## AIM OF THE TASK
What you return should be the lines of the data containing "Decimal", each in full.

## THE RECORDS
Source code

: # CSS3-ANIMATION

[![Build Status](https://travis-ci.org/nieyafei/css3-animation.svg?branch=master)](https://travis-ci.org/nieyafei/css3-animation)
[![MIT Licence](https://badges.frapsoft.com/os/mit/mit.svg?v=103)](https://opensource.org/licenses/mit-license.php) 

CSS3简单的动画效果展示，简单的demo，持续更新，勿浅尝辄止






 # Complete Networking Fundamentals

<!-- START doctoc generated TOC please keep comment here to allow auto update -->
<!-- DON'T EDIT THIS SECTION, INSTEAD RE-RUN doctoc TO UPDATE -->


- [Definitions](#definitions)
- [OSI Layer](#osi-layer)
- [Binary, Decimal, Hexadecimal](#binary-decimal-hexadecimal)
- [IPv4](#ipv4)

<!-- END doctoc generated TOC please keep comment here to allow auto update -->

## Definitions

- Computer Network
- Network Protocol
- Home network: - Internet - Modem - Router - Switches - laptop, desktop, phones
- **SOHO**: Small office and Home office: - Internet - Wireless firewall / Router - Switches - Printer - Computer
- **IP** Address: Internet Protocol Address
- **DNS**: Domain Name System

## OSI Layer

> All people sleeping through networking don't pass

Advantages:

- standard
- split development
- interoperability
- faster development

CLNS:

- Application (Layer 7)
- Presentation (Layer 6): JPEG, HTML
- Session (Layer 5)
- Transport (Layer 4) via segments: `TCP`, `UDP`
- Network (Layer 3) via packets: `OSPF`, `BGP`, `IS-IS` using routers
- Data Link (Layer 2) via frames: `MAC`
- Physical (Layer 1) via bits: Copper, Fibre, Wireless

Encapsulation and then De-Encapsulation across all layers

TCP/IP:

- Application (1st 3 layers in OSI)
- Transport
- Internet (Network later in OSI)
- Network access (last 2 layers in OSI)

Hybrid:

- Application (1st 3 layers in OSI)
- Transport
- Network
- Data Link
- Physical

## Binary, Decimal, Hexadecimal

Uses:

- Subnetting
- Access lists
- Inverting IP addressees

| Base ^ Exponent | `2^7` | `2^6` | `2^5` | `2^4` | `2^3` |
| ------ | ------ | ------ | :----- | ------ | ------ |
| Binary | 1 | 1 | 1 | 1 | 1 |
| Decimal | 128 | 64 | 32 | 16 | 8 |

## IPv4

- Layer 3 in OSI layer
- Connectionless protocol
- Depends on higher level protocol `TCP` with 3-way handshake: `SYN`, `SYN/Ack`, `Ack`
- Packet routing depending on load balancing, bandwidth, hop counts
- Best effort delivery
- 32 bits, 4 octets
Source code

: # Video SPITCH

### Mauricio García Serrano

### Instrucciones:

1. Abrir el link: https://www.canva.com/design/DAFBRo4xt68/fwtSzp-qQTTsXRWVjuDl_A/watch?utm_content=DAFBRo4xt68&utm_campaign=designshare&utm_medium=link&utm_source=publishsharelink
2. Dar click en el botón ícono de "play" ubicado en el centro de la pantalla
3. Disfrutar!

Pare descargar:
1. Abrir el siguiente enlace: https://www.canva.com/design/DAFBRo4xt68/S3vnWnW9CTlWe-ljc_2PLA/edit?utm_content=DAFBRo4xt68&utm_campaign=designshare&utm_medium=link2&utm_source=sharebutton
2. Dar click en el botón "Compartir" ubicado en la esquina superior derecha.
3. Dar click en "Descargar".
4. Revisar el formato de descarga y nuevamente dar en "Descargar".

## TASK RESULT
- [Binary, Decimal, Hexadecimal](#binary-decimal-hexadecimal)
## Binary, Decimal, Hexadecimal
| Decimal | 128 | 64 | 32 | 16 | 8 |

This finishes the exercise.